─── Records to use

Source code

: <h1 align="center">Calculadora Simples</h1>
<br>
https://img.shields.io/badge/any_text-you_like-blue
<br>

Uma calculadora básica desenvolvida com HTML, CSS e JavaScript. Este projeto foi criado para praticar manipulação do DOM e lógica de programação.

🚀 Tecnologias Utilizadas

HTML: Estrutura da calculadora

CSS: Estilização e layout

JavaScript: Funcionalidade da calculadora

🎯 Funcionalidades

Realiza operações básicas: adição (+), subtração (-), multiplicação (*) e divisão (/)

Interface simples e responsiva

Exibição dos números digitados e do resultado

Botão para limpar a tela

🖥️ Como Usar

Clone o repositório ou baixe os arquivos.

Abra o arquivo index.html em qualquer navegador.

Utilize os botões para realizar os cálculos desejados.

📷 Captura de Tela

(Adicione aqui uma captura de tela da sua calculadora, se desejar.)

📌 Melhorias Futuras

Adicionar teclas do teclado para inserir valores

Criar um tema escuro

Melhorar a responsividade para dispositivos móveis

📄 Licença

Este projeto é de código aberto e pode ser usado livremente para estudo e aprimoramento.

──────

Everything from the line that contains "Melhorar a responsividade" through the end of the records must be duplicated exactly, and nothing outside that range.

● Output for this exercise:
Melhorar a responsividade para dispositivos móveis

📄 Licença

Este projeto é de código aberto e pode ser usado livremente para estudo e aprimoramento.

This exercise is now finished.